The prime minister has vowed to increase incomes by 3 percent annually over the next ten years and plans to set up special " economic zones" in a bid to attract more overseas investment.
He has also laid out audacious plans for the commercial electricity market, with his plans underpinned by pumping massive amounts of new money into the economy, leaning on the central bank to further ease its monetary policy, while eyeing injecting billions of yen into private sector industries.
Economists attest that these plans, along with a host of other fiscal stimulus measures, have not yet been fully elucidated.
Moreover, economists are concerned that from within the " Abenomics" paradigm, which comprises his "three arrows" approach of monetary stimulus, fiscal stimulus to promote growth and long- term structural change to ensure sustainable growth, it is the final arrow -- structural change -- that could lead to Abe's economic pipe dream turning into a national nightmare.
Structural change, by definition takes time, and the growth potential and sustainability are dependent on such reforms as lowering tax rates, increasing investment productivity and boosting consumer spending.
To this end, analysts maintain that as yet a clear roadmap for such reforms have yet to be unrolled and as such, in financial circles, there remains a degree of skepticism in "Abenomics". They caution that what started of as a buzz is starting to become a hum.
Admittedly, aggressive monetary stimulus did help drive the yen down sharply and push the equity market in a positive direction at first and the Nikkei's string of bullish closes helped lift consumer confidence, but the novelty may be wearing off, if the recent firmness of the yen and market volatility can be taken as barometers.

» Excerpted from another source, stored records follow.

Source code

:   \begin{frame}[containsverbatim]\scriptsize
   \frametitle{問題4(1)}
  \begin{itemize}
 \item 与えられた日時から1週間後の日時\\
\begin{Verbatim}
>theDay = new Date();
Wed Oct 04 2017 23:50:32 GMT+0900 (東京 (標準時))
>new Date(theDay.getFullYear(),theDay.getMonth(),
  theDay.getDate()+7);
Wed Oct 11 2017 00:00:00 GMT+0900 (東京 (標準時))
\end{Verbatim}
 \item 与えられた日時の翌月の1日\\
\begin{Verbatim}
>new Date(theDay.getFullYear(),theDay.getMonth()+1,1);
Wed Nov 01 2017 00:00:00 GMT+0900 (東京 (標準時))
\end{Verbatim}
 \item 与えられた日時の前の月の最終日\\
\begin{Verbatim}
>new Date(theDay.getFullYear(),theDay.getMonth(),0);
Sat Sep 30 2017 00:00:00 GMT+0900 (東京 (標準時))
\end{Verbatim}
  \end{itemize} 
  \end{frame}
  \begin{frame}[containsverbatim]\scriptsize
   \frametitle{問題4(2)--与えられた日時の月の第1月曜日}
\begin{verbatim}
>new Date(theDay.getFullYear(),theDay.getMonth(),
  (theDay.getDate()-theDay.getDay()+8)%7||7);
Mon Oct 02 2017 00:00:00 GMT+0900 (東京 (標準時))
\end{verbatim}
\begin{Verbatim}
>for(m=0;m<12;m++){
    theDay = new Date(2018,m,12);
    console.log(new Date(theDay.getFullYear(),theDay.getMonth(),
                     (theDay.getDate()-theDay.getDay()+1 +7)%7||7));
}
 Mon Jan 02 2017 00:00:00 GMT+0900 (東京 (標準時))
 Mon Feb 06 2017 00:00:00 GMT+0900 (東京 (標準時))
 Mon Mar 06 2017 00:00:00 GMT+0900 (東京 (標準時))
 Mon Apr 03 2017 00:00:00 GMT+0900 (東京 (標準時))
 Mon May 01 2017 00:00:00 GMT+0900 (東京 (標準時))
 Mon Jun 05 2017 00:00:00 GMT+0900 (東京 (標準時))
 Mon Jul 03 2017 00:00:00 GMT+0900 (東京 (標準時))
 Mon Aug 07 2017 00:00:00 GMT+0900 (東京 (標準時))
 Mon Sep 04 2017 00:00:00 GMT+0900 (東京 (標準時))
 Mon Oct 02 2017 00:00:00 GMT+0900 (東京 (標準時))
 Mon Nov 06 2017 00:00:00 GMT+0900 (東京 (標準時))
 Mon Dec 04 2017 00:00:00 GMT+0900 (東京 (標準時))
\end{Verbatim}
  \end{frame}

The market for Japanese government bonds (JGBs) has also shown volatility, with yields rising instead of falling, in contrast to Abe's stratagem and also contributing to the yen's strength, with the central bank having little control of the ever-increasing fluctuations and undermining Abe's whole bond-buying proposition.
Kaieda, backed by economic authorities, has stated that " Abenomics," will ultimately lead to far higher consumer prices for the everyman, at a time when wages have been largely frozen and consumption tax will likely be hiked.
If Abe's ruling LDP and its junior coalition partner do garner the requisite votes needed to seize total control of the upper house later this month, it would effectively give them control of both chambers of parliament and possibly for as long as three years -- long enough for Abe and his party to prove whether " Abenomics" is indeed a futile buzzword or a tangible rescue plan for Japan's economic and social maladies.
"In my view, 'Abenomics' will last for a couple of years. If everything goes well according to the original plan," said Du Jin, Professor of International Development, Takushoku University in an interview with Xinhua.
"But there is still great uncertainty. Shinzo Abe intended to stay longer in power, but the political reality is that during the last eight years, the average life of the Japanese cabinet and its prime ministers is about one year. What will happen to Abe in his second term, we will have to wait and see."